Шрифт:
Интервал:
Закладка:
– Но ведь из России поставляли и оружие, разве не так?
– Да, поставляли. Но, конечно, бескорыстием тут и не пахло. Перед войной у Испании был четвертый в мире золотой запас. Он весь перекочевал в Москву – якобы на хранение, а на деле – безвозвратно. А взамен шло преимущественно списанное со складов Красной армии вооружение: винтовки, которые не стреляли; гранаты, которые не взрывались; патроны с просроченной годностью. Причем процесс распределения этих сомнительных благ также контролировался сталинистами: поставляли своим, обходили идеологически чужих. Анархисты, составлявшие большинство республиканской армии, постоянно страдали от нехватки боеприпасов.

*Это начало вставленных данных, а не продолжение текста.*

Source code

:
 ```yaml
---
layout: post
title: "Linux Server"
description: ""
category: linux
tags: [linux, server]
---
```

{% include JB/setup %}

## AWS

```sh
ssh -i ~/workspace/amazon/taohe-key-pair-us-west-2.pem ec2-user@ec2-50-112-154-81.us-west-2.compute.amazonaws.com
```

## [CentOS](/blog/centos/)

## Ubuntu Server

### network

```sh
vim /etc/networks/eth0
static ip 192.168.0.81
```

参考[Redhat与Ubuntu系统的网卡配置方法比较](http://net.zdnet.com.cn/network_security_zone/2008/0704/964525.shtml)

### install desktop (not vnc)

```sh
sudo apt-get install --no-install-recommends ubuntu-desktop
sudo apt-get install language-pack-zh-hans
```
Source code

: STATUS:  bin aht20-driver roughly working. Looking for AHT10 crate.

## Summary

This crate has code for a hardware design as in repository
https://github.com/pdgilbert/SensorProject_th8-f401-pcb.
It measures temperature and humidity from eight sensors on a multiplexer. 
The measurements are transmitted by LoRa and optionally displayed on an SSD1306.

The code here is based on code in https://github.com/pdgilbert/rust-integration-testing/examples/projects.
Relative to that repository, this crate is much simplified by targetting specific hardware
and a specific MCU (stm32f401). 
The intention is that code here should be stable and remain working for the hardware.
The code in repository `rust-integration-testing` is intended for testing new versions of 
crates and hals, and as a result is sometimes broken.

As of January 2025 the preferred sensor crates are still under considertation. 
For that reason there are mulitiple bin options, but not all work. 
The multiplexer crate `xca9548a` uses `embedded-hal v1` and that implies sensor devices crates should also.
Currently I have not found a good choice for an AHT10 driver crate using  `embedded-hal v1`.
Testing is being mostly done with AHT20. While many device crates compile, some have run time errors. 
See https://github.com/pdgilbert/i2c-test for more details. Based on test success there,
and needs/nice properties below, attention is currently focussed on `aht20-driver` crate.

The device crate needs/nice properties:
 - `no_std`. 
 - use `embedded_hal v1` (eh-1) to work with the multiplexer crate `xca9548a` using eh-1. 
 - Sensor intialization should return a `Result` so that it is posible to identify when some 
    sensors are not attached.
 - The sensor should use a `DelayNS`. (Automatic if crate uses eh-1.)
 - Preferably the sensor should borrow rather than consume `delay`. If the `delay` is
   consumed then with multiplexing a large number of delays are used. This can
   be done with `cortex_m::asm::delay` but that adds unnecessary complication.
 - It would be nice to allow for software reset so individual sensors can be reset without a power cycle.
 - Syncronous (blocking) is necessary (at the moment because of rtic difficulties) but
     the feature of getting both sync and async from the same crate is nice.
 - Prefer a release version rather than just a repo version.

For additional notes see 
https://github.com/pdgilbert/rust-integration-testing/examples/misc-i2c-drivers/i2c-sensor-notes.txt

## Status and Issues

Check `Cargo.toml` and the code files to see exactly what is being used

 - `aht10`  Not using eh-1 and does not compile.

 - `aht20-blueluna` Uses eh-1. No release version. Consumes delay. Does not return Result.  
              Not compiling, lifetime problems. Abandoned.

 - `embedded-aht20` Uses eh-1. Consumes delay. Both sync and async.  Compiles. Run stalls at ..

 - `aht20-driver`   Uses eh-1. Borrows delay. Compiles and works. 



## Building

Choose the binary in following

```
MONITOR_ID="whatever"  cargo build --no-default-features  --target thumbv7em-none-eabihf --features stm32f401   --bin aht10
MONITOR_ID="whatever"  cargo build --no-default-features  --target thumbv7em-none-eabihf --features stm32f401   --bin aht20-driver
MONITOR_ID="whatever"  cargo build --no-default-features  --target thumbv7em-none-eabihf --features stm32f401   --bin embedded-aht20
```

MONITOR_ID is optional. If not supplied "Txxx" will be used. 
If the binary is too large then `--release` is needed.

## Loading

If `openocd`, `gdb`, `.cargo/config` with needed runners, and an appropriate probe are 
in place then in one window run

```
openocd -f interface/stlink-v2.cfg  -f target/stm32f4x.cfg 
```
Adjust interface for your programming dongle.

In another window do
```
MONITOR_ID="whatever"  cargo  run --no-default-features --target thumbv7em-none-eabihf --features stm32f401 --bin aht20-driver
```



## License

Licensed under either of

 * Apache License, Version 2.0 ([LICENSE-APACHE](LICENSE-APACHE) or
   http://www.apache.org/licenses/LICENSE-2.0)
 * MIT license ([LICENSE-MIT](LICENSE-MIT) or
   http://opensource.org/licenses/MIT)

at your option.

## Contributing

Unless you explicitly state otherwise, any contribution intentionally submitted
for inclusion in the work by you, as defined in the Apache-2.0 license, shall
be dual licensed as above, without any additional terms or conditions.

– Что же получается – Сталин не хотел победить?
Старик пожал плечами:
– Я понимаю, в это трудно поверить. Но учтите: Сталина устраивала не победа вообще, а только весьма определенная – победа своих. Он точно не желал успеха анархистам и тем, кого называл «троцкистами». А коммунистов сталинского толка было, как я уже сказал, относительно немного – даже после того, как их функционеров рассадили на все ключевые посты в республиканском правительстве. И когда стало ясно, что сталинская революция невозможна, русские попросту бросили республиканцев погибать. Если не коммунисты, то пусть лучше Франко – такая вот элементарная, но очень сталинская логика. Кроме того, для НКВД здесь расстилались поистине райские кущи – я имею в виду неограниченные возможности вербовки. Не забывайте, что после расформирования интербригад их бойцы вернулись в свои страны – Штаты, Латинскую Америку, Британию, Францию. Среди тех, кто потом продавал Советам ядерные секреты, были люди, ставшие агентами здесь, в Испании. Пятьсот тонн золота и шпионская сеть, раскинутая по всему миру, – чем не победа?.. Да… – он выдал новую барабанную дробь по столу и вопросительно посмотрел на Игаля. – Но вы ведь приехали сюда не ради этой лекции на общую тему, не так ли?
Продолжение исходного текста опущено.